Each entry must be given again exactly; images do not belong in the copy.
================
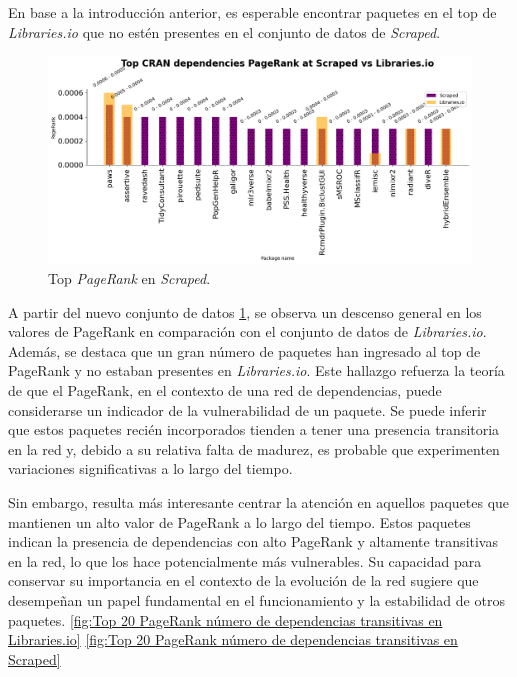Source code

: En base a la introducción anterior, es esperable encontrar paquetes en el top de \textit{Libraries.io}
que no estén presentes en el conjunto de datos de \textit{Scraped}.

\begin{figure}[ht!]
    \begin{center}
        \includegraphics[width=1\textwidth]{img/cran/pr_top2.png}
        \caption{Top \textit{PageRank} en \textit{Scraped}.}
        \label{fig:cran_pr_scraped_top}
    \end{center}
\end{figure}

A partir del nuevo conjunto de datos \ref{fig:cran_pr_scraped_top}, se observa un descenso general en los
valores de PageRank en comparación con el conjunto de datos de \textit{Libraries.io}. Además, se destaca
que un gran número de paquetes han ingresado al top de PageRank y no estaban presentes en \textit{Libraries.io}.
Este hallazgo refuerza la teoría de que el PageRank, en el contexto de una red de dependencias, puede
considerarse un indicador de la vulnerabilidad de un paquete. Se puede inferir que estos paquetes recién
incorporados tienden a tener una presencia transitoria en la red y, debido a su relativa falta de madurez,
es probable que experimenten variaciones significativas a lo largo del tiempo.

Sin embargo, resulta más interesante centrar la atención en aquellos paquetes que mantienen un alto valor de
PageRank a lo largo del tiempo. Estos paquetes indican la presencia de dependencias con alto PageRank y altamente
transitivas en la red, lo que los hace potencialmente más vulnerables. Su capacidad para conservar su
importancia en el contexto de la evolución de la red sugiere que desempeñan un papel fundamental en el
funcionamiento y la estabilidad de otros paquetes. \ref{fig:Top 20 PageRank número de dependencias transitivas en Libraries.io}
\ref{fig:Top 20 PageRank número de dependencias transitivas en Scraped}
================
● **Solution to this task**
Source code

: En base a la introducción anterior, es esperable encontrar paquetes en el top de \textit{Libraries.io}
que no estén presentes en el conjunto de datos de \textit{Scraped}.

\begin{figure}[ht!]
    \begin{center}
        \includegraphics[width=1\textwidth]{img/cran/pr_top2.png}
        \caption{Top \textit{PageRank} en \textit{Scraped}.}
        \label{fig:cran_pr_scraped_top}
    \end{center}
\end{figure}

A partir del nuevo conjunto de datos \ref{fig:cran_pr_scraped_top}, se observa un descenso general en los
valores de PageRank en comparación con el conjunto de datos de \textit{Libraries.io}. Además, se destaca
que un gran número de paquetes han ingresado al top de PageRank y no estaban presentes en \textit{Libraries.io}.
Este hallazgo refuerza la teoría de que el PageRank, en el contexto de una red de dependencias, puede
considerarse un indicador de la vulnerabilidad de un paquete. Se puede inferir que estos paquetes recién
incorporados tienden a tener una presencia transitoria en la red y, debido a su relativa falta de madurez,
es probable que experimenten variaciones significativas a lo largo del tiempo.

Sin embargo, resulta más interesante centrar la atención en aquellos paquetes que mantienen un alto valor de
PageRank a lo largo del tiempo. Estos paquetes indican la presencia de dependencias con alto PageRank y altamente
transitivas en la red, lo que los hace potencialmente más vulnerables. Su capacidad para conservar su
importancia en el contexto de la evolución de la red sugiere que desempeñan un papel fundamental en el
funcionamiento y la estabilidad de otros paquetes. \ref{fig:Top 20 PageRank número de dependencias transitivas en Libraries.io}
\ref{fig:Top 20 PageRank número de dependencias transitivas en Scraped}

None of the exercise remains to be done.